Task goal | Return the data below exactly, but only from the line containing "## Expected Performance" through the line containing "5. Monitor usage", with both of those lines included.

Records shown |
******************************
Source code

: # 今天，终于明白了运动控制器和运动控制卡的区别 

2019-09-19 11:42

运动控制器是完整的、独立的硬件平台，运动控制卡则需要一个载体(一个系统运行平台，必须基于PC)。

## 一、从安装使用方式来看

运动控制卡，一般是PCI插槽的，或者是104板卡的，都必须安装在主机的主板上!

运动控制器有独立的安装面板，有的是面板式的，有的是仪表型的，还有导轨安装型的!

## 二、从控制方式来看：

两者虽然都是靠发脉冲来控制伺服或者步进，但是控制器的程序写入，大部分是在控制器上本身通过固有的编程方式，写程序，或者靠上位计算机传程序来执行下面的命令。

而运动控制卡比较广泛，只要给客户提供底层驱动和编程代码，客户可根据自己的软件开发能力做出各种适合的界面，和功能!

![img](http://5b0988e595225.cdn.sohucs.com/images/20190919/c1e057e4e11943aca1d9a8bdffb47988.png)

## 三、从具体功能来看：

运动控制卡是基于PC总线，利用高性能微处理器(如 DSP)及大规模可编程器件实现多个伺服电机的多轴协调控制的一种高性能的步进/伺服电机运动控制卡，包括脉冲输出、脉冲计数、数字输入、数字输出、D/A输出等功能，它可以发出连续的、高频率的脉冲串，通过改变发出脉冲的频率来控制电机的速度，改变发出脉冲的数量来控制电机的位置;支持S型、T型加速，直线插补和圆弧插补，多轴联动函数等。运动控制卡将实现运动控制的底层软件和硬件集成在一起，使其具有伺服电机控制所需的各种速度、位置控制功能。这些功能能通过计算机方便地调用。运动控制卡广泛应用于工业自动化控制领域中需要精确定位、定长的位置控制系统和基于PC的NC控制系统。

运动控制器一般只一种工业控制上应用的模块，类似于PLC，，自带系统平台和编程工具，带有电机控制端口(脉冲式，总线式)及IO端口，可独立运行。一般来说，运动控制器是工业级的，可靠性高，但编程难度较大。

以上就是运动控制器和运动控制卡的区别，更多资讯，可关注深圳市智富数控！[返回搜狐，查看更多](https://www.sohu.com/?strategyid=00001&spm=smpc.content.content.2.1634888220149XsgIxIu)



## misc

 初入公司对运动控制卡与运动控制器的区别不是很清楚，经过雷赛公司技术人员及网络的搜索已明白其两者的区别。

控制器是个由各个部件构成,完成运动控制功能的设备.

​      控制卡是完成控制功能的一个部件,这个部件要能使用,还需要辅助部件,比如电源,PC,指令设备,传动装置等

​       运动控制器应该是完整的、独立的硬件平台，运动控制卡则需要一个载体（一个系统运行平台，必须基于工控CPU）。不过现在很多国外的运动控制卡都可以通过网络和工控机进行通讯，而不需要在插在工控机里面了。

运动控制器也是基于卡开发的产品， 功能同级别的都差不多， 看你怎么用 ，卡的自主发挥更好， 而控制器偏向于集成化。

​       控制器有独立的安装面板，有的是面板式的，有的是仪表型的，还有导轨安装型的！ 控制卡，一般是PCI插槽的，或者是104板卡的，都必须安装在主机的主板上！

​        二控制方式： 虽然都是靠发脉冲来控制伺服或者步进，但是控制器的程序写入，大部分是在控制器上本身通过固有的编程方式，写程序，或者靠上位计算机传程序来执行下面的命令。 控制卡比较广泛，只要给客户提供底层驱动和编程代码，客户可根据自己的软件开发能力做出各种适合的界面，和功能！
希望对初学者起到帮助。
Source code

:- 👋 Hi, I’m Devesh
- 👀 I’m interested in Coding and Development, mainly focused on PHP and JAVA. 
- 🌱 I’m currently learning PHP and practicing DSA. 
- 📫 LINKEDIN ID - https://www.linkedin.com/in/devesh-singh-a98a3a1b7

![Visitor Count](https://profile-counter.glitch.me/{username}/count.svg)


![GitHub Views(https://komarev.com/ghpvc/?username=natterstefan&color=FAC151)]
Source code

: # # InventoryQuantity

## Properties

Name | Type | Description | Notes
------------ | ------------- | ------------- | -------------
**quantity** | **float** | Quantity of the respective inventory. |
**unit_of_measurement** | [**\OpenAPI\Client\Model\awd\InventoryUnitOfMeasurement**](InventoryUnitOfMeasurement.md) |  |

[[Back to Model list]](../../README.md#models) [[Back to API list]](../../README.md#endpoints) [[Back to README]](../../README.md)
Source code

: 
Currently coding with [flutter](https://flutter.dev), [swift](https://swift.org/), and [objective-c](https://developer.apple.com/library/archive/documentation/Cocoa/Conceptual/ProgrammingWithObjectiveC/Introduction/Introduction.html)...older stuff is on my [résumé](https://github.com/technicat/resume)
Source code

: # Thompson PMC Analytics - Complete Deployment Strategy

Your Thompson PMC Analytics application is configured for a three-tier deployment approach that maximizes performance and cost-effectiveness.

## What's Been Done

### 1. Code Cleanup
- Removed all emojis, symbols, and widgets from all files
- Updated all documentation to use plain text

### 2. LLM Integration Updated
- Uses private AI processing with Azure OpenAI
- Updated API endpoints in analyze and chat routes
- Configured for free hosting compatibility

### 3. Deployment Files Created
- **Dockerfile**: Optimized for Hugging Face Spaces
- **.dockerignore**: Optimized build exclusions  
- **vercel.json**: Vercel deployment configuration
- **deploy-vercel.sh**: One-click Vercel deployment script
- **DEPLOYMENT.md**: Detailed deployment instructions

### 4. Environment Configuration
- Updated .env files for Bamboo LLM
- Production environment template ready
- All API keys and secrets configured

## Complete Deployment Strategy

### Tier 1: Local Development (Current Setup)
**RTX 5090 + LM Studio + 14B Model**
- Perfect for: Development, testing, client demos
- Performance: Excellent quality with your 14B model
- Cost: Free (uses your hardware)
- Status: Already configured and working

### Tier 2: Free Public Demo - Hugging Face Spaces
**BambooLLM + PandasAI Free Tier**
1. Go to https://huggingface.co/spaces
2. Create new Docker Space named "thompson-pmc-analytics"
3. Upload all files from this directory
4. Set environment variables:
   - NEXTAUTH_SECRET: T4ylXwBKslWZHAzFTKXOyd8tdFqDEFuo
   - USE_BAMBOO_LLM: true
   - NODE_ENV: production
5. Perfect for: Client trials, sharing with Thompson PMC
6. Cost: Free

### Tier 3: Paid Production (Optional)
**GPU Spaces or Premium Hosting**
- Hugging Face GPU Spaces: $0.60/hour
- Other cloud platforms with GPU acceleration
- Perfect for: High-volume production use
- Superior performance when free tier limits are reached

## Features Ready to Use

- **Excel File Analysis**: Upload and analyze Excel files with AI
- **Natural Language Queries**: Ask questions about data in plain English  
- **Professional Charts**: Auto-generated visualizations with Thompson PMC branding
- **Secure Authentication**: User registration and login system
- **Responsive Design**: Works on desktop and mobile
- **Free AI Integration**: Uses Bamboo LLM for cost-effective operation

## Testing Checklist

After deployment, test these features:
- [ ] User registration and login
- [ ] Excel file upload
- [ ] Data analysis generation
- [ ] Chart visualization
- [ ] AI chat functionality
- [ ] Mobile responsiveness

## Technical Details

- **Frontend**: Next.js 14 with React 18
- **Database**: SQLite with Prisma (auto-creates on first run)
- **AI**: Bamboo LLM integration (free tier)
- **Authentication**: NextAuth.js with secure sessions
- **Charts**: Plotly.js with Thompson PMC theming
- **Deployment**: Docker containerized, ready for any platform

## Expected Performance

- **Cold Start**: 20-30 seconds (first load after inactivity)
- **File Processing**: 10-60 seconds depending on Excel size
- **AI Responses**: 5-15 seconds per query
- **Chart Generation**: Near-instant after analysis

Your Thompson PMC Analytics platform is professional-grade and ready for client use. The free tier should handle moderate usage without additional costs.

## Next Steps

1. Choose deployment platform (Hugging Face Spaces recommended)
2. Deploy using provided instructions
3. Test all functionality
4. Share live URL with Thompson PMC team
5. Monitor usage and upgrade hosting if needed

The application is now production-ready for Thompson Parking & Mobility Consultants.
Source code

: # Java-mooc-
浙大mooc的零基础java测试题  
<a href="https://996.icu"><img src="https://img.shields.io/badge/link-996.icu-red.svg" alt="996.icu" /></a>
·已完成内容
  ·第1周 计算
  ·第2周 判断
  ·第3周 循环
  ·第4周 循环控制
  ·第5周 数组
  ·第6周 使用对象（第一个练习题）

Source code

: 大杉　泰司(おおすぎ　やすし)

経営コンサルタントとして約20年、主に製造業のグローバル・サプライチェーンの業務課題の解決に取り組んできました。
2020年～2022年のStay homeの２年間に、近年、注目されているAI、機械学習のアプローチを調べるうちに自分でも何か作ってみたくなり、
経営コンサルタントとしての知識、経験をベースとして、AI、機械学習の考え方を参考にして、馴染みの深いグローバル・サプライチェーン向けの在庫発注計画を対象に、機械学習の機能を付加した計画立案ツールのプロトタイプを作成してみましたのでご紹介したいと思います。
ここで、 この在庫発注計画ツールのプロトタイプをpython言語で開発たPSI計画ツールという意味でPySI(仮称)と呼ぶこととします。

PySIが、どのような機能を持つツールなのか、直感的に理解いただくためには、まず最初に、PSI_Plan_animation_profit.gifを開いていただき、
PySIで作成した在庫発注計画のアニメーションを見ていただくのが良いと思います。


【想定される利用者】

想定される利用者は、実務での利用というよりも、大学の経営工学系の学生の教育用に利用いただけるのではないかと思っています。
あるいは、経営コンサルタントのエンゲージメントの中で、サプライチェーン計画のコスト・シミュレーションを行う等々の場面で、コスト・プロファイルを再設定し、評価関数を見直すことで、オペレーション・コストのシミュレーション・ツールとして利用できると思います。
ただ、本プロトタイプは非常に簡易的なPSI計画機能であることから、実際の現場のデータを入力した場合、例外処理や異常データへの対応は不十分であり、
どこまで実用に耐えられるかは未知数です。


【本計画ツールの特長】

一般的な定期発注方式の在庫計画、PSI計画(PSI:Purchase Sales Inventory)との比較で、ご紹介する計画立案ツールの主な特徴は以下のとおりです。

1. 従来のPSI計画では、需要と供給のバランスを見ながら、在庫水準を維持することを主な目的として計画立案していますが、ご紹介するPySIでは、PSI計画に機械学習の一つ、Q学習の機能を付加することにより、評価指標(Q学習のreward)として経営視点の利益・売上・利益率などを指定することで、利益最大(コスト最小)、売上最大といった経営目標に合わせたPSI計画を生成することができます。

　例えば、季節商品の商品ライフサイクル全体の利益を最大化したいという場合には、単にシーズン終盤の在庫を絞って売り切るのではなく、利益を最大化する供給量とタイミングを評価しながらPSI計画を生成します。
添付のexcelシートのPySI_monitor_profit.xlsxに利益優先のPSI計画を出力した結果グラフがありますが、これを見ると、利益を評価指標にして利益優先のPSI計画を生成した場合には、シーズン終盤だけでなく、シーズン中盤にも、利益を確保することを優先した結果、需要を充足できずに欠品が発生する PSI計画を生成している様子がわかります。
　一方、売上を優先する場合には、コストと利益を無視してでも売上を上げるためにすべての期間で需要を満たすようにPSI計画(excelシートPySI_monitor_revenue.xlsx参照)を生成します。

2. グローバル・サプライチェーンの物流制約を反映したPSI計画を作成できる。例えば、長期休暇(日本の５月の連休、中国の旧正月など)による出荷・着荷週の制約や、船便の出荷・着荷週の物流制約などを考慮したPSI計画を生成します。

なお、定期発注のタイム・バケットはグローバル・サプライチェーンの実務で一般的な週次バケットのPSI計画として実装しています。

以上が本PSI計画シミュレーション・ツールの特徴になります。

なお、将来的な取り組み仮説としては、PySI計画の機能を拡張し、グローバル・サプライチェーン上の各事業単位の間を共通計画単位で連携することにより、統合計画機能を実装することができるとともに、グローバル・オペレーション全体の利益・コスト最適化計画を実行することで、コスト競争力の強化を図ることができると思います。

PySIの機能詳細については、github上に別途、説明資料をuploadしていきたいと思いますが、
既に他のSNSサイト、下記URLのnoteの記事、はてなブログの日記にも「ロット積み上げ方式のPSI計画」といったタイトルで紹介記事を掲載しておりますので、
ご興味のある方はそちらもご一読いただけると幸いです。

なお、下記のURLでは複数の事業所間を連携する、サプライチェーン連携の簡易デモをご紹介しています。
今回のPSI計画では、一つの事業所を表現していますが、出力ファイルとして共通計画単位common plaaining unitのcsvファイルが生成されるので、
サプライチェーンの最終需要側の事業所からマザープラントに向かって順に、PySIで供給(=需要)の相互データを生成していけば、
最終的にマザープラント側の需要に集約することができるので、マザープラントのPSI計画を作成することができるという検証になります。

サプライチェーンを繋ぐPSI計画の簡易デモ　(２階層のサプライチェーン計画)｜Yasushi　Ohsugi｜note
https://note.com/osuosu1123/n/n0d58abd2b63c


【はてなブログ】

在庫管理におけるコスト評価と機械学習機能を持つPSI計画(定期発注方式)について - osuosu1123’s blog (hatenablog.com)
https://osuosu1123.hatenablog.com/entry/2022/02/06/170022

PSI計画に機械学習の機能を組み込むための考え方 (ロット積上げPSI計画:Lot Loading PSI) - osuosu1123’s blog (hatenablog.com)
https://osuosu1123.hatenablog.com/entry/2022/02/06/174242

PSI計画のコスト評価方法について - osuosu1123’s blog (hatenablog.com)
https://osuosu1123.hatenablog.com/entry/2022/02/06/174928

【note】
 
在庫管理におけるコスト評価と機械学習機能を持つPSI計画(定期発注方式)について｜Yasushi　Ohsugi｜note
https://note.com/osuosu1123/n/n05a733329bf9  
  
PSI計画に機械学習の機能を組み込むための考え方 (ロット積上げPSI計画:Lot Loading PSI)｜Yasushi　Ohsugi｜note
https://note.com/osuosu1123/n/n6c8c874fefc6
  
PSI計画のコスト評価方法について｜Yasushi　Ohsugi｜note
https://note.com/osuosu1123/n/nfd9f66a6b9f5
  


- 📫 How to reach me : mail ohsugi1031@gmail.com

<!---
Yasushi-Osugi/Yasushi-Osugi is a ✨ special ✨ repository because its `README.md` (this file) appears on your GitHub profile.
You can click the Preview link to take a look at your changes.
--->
******************************
Exercise result |
## Expected Performance

- **Cold Start**: 20-30 seconds (first load after inactivity)
- **File Processing**: 10-60 seconds depending on Excel size
- **AI Responses**: 5-15 seconds per query
- **Chart Generation**: Near-instant after analysis

Your Thompson PMC Analytics platform is professional-grade and ready for client use. The free tier should handle moderate usage without additional costs.

## Next Steps

1. Choose deployment platform (Hugging Face Spaces recommended)
2. Deploy using provided instructions
3. Test all functionality
4. Share live URL with Thompson PMC team
5. Monitor usage and upgrade hosting if needed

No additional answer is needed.